How to deserialize a float value with a localized decimal separator with Jackson

JJD picture JJD · Nov 4, 2014 · Viewed 16.2k times · Source

The input stream I am parsing with Jackson contains latitude and longitude values such as here:

{
    "name": "product 23",
    "latitude": "52,48264",
    "longitude": "13,31822"
}

For some reason the server uses commas as the decimal separator which produces an InvalidFormatException. Since I cannot change the server output format I would like to teach Jackson's ObjectMapper to handle those cases. Here is the relevant code:

public static Object getProducts(final String inputStream) {
    ObjectMapper objectMapper = new ObjectMapper();
    try {
        return objectMapper.readValue(inputStream,
                new TypeReference<Product>() {}
        );
    } catch (UnrecognizedPropertyException e) {
        e.printStackTrace();
    } catch (InvalidFormatException e) {
        e.printStackTrace();
    } catch (JsonMappingException e) {
        e.printStackTrace();
    } catch (JsonParseException e) {
        e.printStackTrace();
    } catch (IOException e) {
        e.printStackTrace();
    }
    return null;
}

And here is the POJO:

import com.fasterxml.jackson.annotation.JsonProperty;

public class Product {

    @JsonProperty("name")
    public String name;
    @JsonProperty("latitude")
    public float latitude;
    @JsonProperty("longitude")
    public float longitude;

}

How can I tell Jackson that those coordinate values come with a German locale?

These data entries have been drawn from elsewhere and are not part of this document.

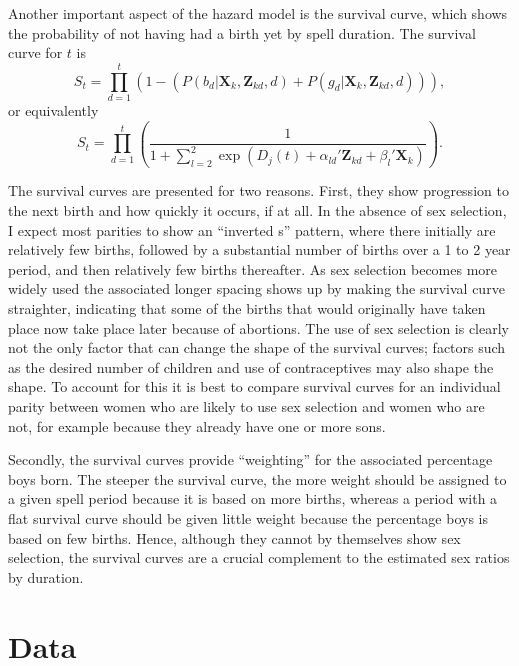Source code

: \documentclass[12pt,letterpaper]{article}
\begin{document}
Another important aspect of the hazard model is the survival curve, which shows the 
probability of not having had a birth yet by spell duration.
The survival curve for $t$ is 
\begin{equation}
S_{t} 
= 
\prod_{d=1}^t 
\left( 
	1- \left(P(b_{d} | \mathbf{X}_{k}, \mathbf{Z}_{kd}, d) 
	+ P(g_{d} | \mathbf{X}_{k}, \mathbf{Z}_{kd}, d) \right) 
\right),
 \label{eq:survival}
\end{equation}
or equivalently
\begin{equation}
S_{t} 
= 
\prod_{d=1}^t
\left(
\frac{ 1 }
{1 + \sum_{l=2}^2 \exp(D_j(t) + \alpha_{ld}'\mathbf{Z}_{kd} + \beta_l'\mathbf{X}_{k})}
\right).
\end{equation}

The survival curves are presented for two reasons.
First, they show progression to the next birth and how quickly 
it occurs, if at all.
In the absence of sex selection, I expect most parities to show an 
``inverted s'' pattern, where there initially are relatively few births, 
followed by a substantial number of births over a 1 to 2 year period, and then
relatively few births thereafter.
As sex selection becomes more widely used the associated
longer spacing shows up by making the survival curve straighter,
indicating that some of the births that would originally have taken place
now take place later because of abortions.
The use of sex selection is clearly not the only factor that can change the shape of
the survival curves; factors such as the desired number of children and
use of contraceptives may also shape the shape.
To account for this it is best to compare survival curves for an individual
parity between women who are likely to use sex selection and women who are
not, for example because they already have one or more sons.

Secondly, the survival curves provide ``weighting'' for the associated percentage 
boys born.
The steeper the survival curve, the more weight should be assigned to a given
spell period because it is based on more births, 
whereas a period with a flat survival curve should be given little weight because the 
percentage boys is based on few births.
Hence, although they cannot by themselves show sex selection, the survival
curves are a crucial complement to the estimated sex ratios by duration.


\section{Data\label{sec:data}}
\end{document}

I suppose a custom deserializer for the specific fields as discussed here would be the way to go. I drafted this:

public class GermanFloatDeserializer extends JsonDeserializer<Float> {

    @Override
    public Float deserialize(JsonParser parser, DeserializationContext context)
            throws IOException {
        // TODO Do some comma magic
        return floatValue;
    }

}

Then the POJO would look like this:

import com.fasterxml.jackson.annotation.JsonProperty;

public class Product {

    @JsonProperty("name")
    public String name;
    @JsonDeserialize(using = GermanFloatDeserializer.class, as = Float.class)
    @JsonProperty("latitude")
    public float latitude;
    @JsonDeserialize(using = GermanFloatDeserializer.class, as = Float.class)
    @JsonProperty("longitude")
    public float longitude;

}

Answer

JJD picture JJD · Nov 9, 2014

I came up with the following solution:

public class FlexibleFloatDeserializer extends JsonDeserializer<Float> {

    @Override
    public Float deserialize(JsonParser parser, DeserializationContext context)
            throws IOException {
        String floatString = parser.getText();
        if (floatString.contains(",")) {
            floatString = floatString.replace(",", ".");
        }
        return Float.valueOf(floatString);
    }

}

...

public class Product {

    @JsonProperty("name")
    public String name;
    @JsonDeserialize(using = FlexibleFloatDeserializer.class)
    @JsonProperty("latitude")
    public float latitude;
    @JsonDeserialize(using = FlexibleFloatDeserializer.class)
    @JsonProperty("longitude")
    public float longitude;

}

Still I wonder why I it does not work when I specify the return value class as as = Float.class as can be found in the documentation of JsonDeserialize. It reads as if I am supposed to use one or the other but not both. Whatsoever, the docs also claim that as = will be ignored when using = is defined:

if using() is also used it has precedence (since it directly specified deserializer, whereas this would only be used to locate the deserializer) and value of this annotation property is ignored.